The Soreq Applied Research Accelerator Facility (SARAF) is a multi-user and versatile particle accelerator facility. It is on a proton/deuteron RF superconducting linear accelerator, with variable energy (5-40 MeV) and a continuous wave (CW) high ion current (0.04-5 mA), and located at the Soreq Nuclear Research Center.

The SARAF high-intensity superconducting linear particle accelerator for light ions belongs to a new generation of particle accelerators. The high ion current generates an unprecedented amount of fast neutrons and radioactive nuclei, that may be used to explore rare nuclear reactions, produce new types of radiopharmaceuticals and more. Moderated neutrons can be used for non-destructive tests with similar resolution and contrast as performed in reactors.
Accelerator facilities such as SARAF are designed to produce enough neutrons to perform the functions that are today possible only at research nuclear reactors, such as IRR1 at Soreq. Since accelerators do not use fissile materials, they are expected to be a welcome replacement of research reactors, as they do not pose a proliferation or an environmental concern, and they have much better public acceptance than nuclear reactors.
The SARAF Phase-I accelerator was built by ACCEL Instruments (now RI Research Instruments GmbH). The novel acceleration technology proved the feasibility of the construction of the full SARAF Project. Until 2012 (since 2010), SARAF is the first and only superconducting accelerator in the world to demonstrate CW acceleration of mA-range proton beams.
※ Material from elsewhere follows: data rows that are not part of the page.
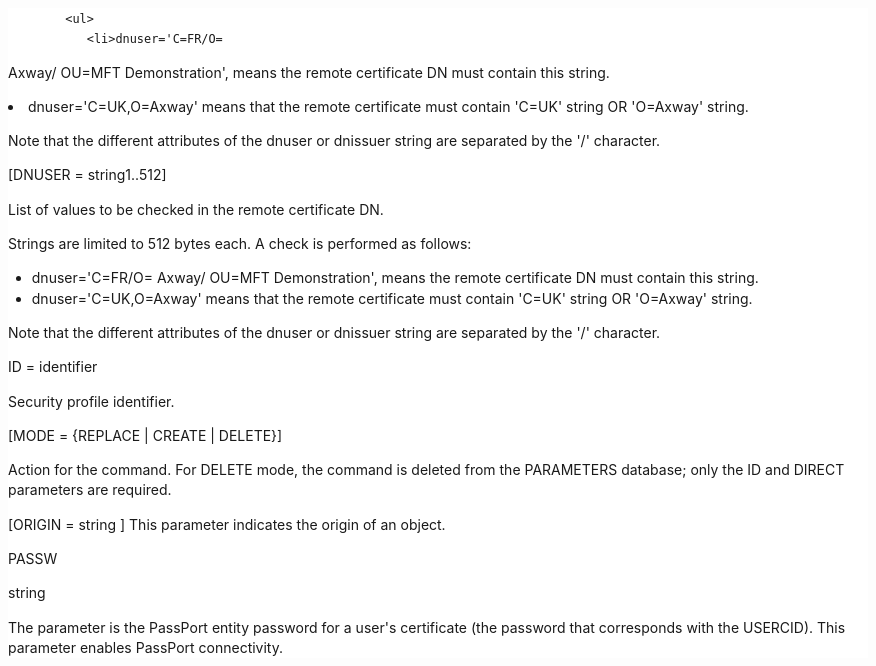             <ul>
               <li>dnuser='C=FR/O= 
 Axway/ OU=MFT Demonstration', means the remote certificate DN must contain this 
 string.               </li>
               <li>dnuser='C=UK,O=Axway' 
 means that the remote certificate must contain 'C=UK' string OR 'O=Axway' 
 string.                </li>
            </ul>
            <p>Note that the different attributes of the dnuser or dnissuer 
 string are separated by the '/' character.</p>
         </td>
      </tr>
      <tr valign="top">
         <td colspan="1" rowspan="1">
            <p>[DNUSER = string1..512]</p>
         </td>
         <td colspan="1" rowspan="1" width="45.371%">
            <p>List of values to be checked in the remote certificate DN.</p>
            <p>Strings are limited to 512 bytes each. A check is 
 performed as follows:</p>
            <ul>
               <li>dnuser='C=FR/O= 
 Axway/ OU=MFT Demonstration', means the remote certificate DN must contain this 
 string.               </li>
               <li>dnuser='C=UK,O=Axway' 
 means that the remote certificate must contain 'C=UK' string OR 'O=Axway' 
 string.                </li>
            </ul>
            <p>Note that the different attributes of the dnuser or dnissuer 
 string are separated by the '/' character.</p>
         </td>
      </tr>
      <tr valign="top">
         <td colspan="1" rowspan="1">
            <p>ID = identifier</p>
         </td>
         <td colspan="1" rowspan="1" width="45.371%">
            <p>Security profile identifier.</p>
         </td>
      </tr>
      <tr valign="top">
         <td colspan="1" rowspan="1">
            <p>[MODE = {REPLACE 
 | CREATE | DELETE}]</p>
         </td>
         <td colspan="1" rowspan="1" width="45.371%">
            <p>Action for the command. For DELETE mode, the command is 
 deleted from the PARAMETERS database; only the ID and DIRECT parameters 
 are required.</p>
         </td>
      </tr>
      <tr valign="top">
         <td>[ORIGIN = string ]         </td>
         <td width="45.371%">This parameter indicates the origin of an object.          </td>
      </tr>
      <tr valign="top">
         <td>
            <p>PASSW</p>
            <p>string</p>
         </td>
         <td width="45.371%">
            <p>The parameter is the PassPort entity password for a user's certificate (the password that corresponds with the USERCID). This parameter enables PassPort connectivity.</p>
Research and development programs at SARAF
The research and development programs at SARAF include the following subjects:
Particle physics - high statistics measurements of properties and beta decay studies of light radioactive nuclei, to enable probing the limits of the standard model for Elementary Particles or set new accuracy limits to known physics (due to a worldwide unique possibility to produce high yields of light radioisotopes).
Nuclear astrophysics - measurement of rare cross sections associated with nucleo-synthesis in the core of giant stars.
Material science - fusion reactor material radiation damage study with a neutron spectrum similar to d-t fusion, of small components.
Novel therapy methods - accelerator based boron neutron capture therapy of cancer (BNCT) using high therapeutic gain epi-thermal neutrons for malignant tumors therapy.
R&D of radiopharmaceuticals - utilization of the high current and high power targets of SARAF for production of new radiopharmaceuticals for therapy and diagnostics.
Neutron radiography and diffractometry - the high current of SARAF enables generation of thermal neutrons in a quantity, which enables radiography and diffractometry similar to that performed in nuclear reactors.
Fast neutron based basic and applied research - SARAF can deliver to user a unique fast neutron spectrum that is not available in reactors or elsewhere accelerator facilities to open new scientific discipline in light radioactive nuclei studies, radiation damage and more.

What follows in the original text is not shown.